DATA UNDER STUDY.
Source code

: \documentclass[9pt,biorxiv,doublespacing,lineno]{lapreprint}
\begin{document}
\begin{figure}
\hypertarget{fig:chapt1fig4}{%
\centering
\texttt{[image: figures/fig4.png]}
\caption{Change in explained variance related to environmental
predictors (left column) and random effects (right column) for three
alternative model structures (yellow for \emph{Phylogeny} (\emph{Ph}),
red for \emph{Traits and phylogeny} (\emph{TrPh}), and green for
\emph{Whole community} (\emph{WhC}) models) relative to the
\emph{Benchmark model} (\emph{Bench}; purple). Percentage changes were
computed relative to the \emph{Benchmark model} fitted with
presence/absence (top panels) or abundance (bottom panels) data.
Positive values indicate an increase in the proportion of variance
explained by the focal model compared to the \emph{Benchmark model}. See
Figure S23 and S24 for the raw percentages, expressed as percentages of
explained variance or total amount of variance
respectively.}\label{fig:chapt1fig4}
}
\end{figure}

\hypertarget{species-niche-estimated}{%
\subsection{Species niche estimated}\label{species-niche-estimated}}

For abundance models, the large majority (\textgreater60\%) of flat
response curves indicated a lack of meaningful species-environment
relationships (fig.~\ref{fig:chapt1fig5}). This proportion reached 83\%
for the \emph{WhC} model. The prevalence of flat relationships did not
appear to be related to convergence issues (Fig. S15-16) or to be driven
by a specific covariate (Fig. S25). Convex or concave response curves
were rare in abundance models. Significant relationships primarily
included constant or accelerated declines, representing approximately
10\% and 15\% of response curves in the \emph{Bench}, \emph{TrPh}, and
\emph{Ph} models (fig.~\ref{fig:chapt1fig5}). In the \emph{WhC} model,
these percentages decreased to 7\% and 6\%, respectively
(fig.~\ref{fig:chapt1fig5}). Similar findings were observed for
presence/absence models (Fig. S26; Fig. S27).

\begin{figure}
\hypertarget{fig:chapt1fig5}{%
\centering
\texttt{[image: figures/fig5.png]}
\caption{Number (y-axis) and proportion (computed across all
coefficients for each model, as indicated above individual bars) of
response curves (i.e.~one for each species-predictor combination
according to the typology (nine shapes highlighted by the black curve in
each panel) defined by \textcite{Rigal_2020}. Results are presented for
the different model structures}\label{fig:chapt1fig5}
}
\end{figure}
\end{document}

DIRECTIONS.
Pull every line containing the word "label" out of the listing.

FINISHED TASK.
respectively.}\label{fig:chapt1fig4}
\subsection{Species niche estimated}\label{species-niche-estimated}}
the different model structures}\label{fig:chapt1fig5}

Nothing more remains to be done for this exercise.